- _Prompt_
Gather each line in the entries that includes the string "description".

*-*-*

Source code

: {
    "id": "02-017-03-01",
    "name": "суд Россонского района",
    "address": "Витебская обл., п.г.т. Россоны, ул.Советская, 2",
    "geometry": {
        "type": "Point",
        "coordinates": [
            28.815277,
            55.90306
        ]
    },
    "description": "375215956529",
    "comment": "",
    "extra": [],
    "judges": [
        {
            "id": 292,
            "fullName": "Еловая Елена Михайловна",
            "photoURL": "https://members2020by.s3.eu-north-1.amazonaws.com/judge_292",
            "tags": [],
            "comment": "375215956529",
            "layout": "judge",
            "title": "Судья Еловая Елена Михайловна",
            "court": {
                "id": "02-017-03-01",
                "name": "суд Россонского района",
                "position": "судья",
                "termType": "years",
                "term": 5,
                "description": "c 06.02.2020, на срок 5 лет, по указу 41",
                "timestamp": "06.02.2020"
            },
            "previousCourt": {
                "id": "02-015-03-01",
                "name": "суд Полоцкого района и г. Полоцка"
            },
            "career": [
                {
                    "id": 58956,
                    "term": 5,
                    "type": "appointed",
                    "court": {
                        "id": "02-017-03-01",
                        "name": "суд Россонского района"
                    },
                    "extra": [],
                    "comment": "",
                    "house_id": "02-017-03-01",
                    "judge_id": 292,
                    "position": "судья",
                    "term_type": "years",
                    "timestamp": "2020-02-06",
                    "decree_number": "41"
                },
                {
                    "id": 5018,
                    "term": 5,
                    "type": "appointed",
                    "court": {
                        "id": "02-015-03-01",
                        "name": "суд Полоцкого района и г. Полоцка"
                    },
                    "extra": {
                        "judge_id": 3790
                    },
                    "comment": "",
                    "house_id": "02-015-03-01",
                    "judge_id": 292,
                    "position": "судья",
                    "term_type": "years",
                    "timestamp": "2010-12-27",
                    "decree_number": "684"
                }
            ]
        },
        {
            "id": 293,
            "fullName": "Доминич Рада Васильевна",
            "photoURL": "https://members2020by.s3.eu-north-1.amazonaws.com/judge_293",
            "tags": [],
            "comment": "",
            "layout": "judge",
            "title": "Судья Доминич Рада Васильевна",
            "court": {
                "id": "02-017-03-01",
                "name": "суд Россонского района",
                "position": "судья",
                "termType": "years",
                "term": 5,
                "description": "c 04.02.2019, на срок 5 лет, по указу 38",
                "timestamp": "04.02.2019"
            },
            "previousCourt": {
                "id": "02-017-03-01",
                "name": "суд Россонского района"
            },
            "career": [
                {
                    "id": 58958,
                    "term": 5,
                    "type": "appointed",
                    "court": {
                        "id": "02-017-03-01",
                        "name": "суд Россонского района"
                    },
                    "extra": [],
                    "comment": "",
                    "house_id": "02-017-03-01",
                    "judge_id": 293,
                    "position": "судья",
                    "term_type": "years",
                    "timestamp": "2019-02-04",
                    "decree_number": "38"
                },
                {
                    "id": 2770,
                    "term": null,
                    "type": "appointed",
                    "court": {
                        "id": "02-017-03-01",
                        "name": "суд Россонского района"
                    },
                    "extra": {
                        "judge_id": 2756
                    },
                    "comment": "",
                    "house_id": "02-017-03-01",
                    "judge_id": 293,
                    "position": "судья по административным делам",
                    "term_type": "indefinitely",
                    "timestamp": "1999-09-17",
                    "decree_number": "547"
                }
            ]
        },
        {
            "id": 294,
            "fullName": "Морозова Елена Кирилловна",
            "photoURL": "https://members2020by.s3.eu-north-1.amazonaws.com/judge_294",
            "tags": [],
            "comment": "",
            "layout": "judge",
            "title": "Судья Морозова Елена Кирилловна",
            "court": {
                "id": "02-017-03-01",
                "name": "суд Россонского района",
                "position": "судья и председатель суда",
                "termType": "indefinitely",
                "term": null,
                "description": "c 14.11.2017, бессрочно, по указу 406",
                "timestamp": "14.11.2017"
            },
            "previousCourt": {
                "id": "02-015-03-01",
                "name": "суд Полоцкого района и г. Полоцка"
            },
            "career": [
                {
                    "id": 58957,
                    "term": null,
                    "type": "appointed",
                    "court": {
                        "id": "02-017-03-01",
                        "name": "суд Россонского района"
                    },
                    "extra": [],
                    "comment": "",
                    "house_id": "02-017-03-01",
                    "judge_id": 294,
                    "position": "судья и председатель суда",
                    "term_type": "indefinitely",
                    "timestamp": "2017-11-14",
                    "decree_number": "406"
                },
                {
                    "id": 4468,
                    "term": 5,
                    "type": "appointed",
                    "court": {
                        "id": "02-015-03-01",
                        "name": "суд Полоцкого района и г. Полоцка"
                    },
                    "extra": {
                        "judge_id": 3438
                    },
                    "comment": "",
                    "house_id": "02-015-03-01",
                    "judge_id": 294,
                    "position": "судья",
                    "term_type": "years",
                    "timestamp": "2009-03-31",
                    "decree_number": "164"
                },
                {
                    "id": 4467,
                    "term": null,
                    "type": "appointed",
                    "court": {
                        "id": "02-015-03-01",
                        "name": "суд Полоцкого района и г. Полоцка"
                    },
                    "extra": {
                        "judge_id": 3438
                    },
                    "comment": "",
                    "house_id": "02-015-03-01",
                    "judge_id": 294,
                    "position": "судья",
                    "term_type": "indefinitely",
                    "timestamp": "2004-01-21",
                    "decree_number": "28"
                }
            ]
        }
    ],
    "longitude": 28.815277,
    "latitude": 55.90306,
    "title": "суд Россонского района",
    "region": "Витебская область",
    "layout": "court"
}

*-*-*

- _Result for this task_
    "description": "375215956529",
                "description": "c 06.02.2020, на срок 5 лет, по указу 41",
                "description": "c 04.02.2019, на срок 5 лет, по указу 38",
                "description": "c 14.11.2017, бессрочно, по указу 406",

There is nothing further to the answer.